_Instructions for the task:_ Beginning with the line below that contains "fractal_dimension | float64" and ending with the line that contains "The Army Recruiting", retype every line exactly. Pictures are not copied.

--- Input data Enclosed Below ---

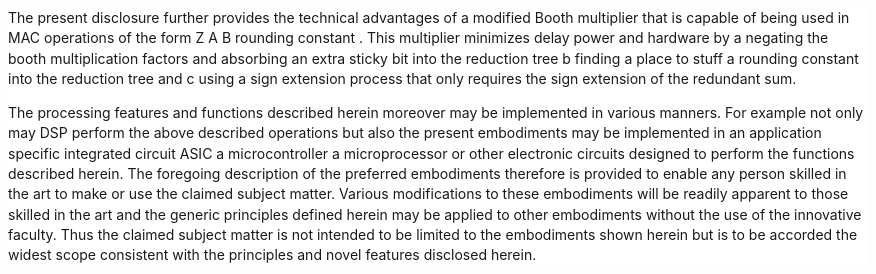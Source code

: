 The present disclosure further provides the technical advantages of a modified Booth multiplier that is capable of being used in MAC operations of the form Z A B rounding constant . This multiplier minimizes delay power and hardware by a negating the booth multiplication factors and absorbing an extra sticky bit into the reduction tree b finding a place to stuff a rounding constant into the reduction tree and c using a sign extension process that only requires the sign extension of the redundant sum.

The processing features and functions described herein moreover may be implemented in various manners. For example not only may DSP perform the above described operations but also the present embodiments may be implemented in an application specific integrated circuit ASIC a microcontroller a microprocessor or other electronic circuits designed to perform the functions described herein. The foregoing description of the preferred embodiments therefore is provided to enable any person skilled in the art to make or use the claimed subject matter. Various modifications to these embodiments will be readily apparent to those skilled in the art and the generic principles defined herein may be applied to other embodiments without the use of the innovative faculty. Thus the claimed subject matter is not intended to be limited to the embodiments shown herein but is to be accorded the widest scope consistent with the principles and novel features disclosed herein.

--- End of Enclosed Input data ---
--- Input data Enclosed Below ---

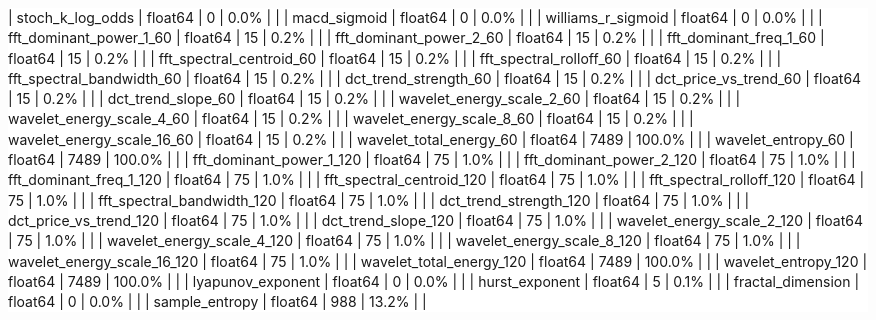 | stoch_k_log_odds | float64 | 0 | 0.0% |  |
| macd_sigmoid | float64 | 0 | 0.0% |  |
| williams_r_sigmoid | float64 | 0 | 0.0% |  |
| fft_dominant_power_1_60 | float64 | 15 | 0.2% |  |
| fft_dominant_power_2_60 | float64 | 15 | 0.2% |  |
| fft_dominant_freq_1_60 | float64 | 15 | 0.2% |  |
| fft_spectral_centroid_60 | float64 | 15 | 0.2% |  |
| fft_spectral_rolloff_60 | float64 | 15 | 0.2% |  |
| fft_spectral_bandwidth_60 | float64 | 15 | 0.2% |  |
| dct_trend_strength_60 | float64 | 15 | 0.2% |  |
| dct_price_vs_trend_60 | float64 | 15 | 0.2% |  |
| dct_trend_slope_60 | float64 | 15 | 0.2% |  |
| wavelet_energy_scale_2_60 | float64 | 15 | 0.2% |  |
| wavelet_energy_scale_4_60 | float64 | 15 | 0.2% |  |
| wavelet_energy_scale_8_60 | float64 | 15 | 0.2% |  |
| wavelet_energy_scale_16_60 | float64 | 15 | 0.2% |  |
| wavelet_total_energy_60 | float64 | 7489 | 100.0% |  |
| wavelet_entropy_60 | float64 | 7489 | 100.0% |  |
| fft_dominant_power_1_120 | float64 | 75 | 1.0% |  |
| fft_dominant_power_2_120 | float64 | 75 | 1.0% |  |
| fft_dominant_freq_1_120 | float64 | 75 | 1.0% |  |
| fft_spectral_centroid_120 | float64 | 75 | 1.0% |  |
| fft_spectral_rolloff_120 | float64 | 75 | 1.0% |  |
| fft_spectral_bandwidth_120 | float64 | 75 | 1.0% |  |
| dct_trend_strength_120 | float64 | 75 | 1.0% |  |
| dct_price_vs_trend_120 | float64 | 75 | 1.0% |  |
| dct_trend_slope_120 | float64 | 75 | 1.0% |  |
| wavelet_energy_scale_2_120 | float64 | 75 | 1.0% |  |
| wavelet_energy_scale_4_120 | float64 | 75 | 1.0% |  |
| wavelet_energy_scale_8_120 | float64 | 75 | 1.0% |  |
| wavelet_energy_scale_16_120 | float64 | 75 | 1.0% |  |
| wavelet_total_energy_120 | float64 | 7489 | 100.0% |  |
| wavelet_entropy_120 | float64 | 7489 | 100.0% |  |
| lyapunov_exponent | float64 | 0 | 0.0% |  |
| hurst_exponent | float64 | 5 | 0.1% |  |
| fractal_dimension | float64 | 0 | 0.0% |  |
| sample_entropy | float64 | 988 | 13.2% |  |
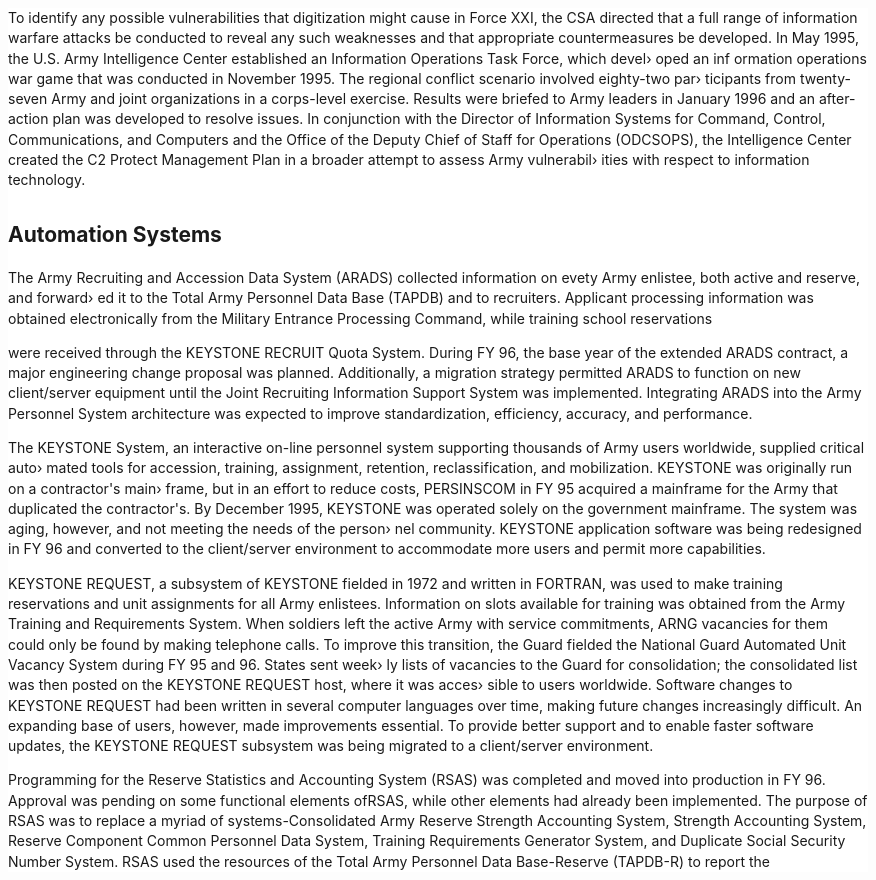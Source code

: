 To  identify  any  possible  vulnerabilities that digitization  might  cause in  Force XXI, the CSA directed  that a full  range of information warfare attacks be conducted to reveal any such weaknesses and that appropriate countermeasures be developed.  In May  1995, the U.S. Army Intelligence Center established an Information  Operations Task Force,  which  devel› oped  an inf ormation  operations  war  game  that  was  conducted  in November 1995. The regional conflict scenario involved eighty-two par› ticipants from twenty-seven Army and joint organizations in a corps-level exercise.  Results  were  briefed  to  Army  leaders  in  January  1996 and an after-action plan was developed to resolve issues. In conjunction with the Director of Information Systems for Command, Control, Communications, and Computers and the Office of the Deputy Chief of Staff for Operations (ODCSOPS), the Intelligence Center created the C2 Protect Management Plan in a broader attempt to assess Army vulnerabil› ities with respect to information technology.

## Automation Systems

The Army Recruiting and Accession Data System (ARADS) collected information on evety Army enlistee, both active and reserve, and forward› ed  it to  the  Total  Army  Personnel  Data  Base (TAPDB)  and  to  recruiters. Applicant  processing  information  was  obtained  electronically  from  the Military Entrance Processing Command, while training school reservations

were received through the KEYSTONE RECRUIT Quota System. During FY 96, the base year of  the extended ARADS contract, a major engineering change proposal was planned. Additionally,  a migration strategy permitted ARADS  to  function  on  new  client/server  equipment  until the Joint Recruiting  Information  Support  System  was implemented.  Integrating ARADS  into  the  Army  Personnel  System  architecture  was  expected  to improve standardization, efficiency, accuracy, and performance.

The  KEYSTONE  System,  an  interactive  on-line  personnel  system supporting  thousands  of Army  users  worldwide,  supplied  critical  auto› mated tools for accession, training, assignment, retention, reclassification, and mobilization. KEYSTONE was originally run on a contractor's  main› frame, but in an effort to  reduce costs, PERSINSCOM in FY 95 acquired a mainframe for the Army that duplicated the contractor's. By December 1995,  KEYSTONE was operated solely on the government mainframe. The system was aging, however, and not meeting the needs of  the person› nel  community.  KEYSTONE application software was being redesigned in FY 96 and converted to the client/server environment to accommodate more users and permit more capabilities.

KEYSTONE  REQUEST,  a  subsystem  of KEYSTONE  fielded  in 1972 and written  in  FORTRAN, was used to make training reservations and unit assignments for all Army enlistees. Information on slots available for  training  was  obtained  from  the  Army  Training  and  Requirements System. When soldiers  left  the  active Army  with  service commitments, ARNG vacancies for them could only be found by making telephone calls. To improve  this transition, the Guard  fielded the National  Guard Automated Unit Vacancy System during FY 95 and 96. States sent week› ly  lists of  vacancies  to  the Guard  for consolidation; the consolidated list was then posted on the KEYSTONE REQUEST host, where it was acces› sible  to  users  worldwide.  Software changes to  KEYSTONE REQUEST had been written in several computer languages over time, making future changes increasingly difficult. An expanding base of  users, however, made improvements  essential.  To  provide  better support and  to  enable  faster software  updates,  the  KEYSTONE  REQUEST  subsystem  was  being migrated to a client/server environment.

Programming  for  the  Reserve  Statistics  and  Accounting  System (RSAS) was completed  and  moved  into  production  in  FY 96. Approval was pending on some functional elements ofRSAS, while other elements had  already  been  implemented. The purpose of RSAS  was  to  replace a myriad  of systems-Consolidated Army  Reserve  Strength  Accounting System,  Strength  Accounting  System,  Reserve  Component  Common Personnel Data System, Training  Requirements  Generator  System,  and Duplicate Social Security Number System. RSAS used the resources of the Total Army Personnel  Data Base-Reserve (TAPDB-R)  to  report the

--- End of Enclosed Input data ---

_Output for this task:_
| fractal_dimension | float64 | 0 | 0.0% |  |
| sample_entropy | float64 | 988 | 13.2% |  |
Source code

: To  identify  any  possible  vulnerabilities that digitization  might  cause in  Force XXI, the CSA directed  that a full  range of information warfare attacks be conducted to reveal any such weaknesses and that appropriate countermeasures be developed.  In May  1995, the U.S. Army Intelligence Center established an Information  Operations Task Force,  which  devel› oped  an inf ormation  operations  war  game  that  was  conducted  in November 1995. The regional conflict scenario involved eighty-two par› ticipants from twenty-seven Army and joint organizations in a corps-level exercise.  Results  were  briefed  to  Army  leaders  in  January  1996 and an after-action plan was developed to resolve issues. In conjunction with the Director of Information Systems for Command, Control, Communications, and Computers and the Office of the Deputy Chief of Staff for Operations (ODCSOPS), the Intelligence Center created the C2 Protect Management Plan in a broader attempt to assess Army vulnerabil› ities with respect to information technology.

## Automation Systems

The Army Recruiting and Accession Data System (ARADS) collected information on evety Army enlistee, both active and reserve, and forward› ed  it to  the  Total  Army  Personnel  Data  Base (TAPDB)  and  to  recruiters. Applicant  processing  information  was  obtained  electronically  from  the Military Entrance Processing Command, while training school reservations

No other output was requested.